I have spent 8 years researching and testing baby clothing and baby outerwear, and children's outerwear trying to find the perfect set up for cold weather. I think I finally got it right with baby girl number four and in case you don’t want to go through the trial and error I did, some of what I learned may help you.
First of all, dress winter babies in about the same number of layers you are wearing. A newborn’s ability to regulate body temperature is not well developed so you need to pay special attention to how they are dressed. Layers are important. To avoid a big bulky set up that they scream in because they can’t move freely, spend a bit more and buy them what you are wearing. Whether you are a fan of capilene or wool, versions of these impressive heat retaining and heat regulating fabrics are available for baby. Take a look at Icebreaker or Patagonia.
Also, pay special attention to hands, feet and head. The best baby socks we’ve found are the SmartWool baby socks. The socks stay on and are thick and comfortable along with being extremely warm. As the temperature drops, you should consider a hat (even when you are indoors) to keep babies bald-ish head warm. Of course, each and every child of mine learned the art of taking off their hats immediately so we had to invest in hats with chin ties.
OK, now that we’ve taken care of babies winter clothing, let’s talk about baby outerwear. I have found one piece snowsuits work best – there aren’t any gaps for cold or snow to penetrate. So many one piece snowsuits are so bulky, however, that baby can’t move or crawl. I love the Columbia down snowsuit for tiny, newborn babies because it is so warm but not bulky. If baby is going to be crawling in wet snow, however, this is not the best choice as it will get soaked. Once they are mobile and actively playing, look for waterproof or water resistant fabrics. Deux par Deux baby snowsuits and Reima baby snowsuits are both excellent choices for busy babies and toddlers.
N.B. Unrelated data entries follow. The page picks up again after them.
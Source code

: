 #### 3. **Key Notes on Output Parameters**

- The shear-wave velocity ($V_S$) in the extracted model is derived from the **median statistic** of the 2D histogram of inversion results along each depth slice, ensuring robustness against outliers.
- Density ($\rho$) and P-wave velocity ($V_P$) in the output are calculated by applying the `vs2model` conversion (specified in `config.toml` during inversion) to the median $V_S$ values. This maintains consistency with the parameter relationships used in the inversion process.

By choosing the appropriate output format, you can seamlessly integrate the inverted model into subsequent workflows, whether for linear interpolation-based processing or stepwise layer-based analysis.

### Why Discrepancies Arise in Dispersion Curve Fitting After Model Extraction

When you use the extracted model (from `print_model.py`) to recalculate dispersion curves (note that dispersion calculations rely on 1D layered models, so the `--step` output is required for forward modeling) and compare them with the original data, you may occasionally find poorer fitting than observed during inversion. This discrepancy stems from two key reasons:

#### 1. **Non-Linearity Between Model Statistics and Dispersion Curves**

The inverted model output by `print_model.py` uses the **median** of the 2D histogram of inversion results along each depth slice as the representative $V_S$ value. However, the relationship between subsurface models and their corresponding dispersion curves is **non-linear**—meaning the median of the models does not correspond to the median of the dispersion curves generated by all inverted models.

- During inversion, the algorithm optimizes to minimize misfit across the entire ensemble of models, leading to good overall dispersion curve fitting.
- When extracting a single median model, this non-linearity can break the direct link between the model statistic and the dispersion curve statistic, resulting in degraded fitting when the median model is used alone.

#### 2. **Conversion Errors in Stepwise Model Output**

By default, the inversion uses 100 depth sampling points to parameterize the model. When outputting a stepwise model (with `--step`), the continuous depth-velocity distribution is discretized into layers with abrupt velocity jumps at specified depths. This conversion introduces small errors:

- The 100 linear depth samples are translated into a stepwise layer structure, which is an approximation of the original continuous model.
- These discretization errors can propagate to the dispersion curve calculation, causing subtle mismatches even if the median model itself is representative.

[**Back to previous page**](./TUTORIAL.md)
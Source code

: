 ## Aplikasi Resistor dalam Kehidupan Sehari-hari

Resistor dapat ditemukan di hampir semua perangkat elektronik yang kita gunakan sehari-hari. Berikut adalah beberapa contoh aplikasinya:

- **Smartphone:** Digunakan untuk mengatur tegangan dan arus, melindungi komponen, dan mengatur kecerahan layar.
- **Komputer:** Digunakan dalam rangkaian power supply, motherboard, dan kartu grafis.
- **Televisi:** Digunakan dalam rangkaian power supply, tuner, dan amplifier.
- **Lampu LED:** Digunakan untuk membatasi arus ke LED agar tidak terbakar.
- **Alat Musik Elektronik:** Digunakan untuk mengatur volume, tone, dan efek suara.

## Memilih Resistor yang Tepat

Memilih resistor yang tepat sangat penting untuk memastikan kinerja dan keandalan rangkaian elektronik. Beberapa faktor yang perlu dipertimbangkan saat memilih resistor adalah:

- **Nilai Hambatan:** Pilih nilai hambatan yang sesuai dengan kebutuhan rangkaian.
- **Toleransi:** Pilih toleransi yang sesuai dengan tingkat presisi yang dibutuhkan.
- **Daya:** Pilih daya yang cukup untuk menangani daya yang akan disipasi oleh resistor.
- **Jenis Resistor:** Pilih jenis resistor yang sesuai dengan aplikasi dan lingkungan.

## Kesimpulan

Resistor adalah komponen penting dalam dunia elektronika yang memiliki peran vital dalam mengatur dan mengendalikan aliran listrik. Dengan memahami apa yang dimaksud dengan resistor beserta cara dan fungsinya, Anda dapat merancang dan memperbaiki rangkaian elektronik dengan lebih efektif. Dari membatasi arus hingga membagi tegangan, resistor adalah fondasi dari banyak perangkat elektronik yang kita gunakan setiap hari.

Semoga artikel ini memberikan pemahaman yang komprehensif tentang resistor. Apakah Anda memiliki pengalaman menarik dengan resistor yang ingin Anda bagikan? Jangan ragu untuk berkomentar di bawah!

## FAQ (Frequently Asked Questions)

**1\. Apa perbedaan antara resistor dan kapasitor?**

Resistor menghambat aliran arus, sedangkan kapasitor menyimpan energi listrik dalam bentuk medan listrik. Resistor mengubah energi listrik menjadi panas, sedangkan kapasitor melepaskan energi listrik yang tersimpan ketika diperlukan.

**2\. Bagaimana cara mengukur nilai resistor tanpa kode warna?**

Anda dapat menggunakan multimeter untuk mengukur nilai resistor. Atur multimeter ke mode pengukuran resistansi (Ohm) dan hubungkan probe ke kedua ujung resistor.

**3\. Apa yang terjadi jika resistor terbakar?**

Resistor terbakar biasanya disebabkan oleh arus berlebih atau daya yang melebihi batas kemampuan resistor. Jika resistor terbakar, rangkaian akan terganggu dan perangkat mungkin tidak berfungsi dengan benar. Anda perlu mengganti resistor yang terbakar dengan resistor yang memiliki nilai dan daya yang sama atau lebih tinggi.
Baby winter footwear can be another source of trouble. Most baby booties aren’t warm enough to have baby go for an extended stroller ride let alone sit and play in the snow. Toddler boots are so stiff that babies can’t walk in them. We have found Molehill Mountain’s Baby Booties to be the best for both newborn babies and toddlers. When combined with Smartwool baby socks and their normal shoes, their feet stay dry and warm.
Baby hats should not only cover the ears, but also provide a double layer of protection over the ears and across the forehead. We love Deux par Deux baby hats because they are made from soft, warm materials, tie under the chin and are traffic stopping cute! For extremely cold weather, consider a baby balaclava like the Reima Balaclava to keep their delicate cheeks protected from frostbite. Mottled skin or pale cheeks may be a sign a baby is too cold.
Without a doubt, the hardest thing to figure out is baby mittens. I still have problems with this one! If your baby is still tiny and not using their hands, you can use the fold over cuffs on their snowsuit or bunting. The Molehill Mountain Infant mitten is thumbless and lined with a soft fleece which is great for an extra layer of protection. Anytime a finger or thumb is separated from the rest, it gets cold. The Columbia Chippewa mitten is great because of the zippered wrist making it easy to get on and off. Reima is also a top choice for baby and toddler mittens. Both of these are insulated and feature a weather resistant shell. However, I have yet to pull a mitten off a baby hand and have it be warm! I will let you know when that happens!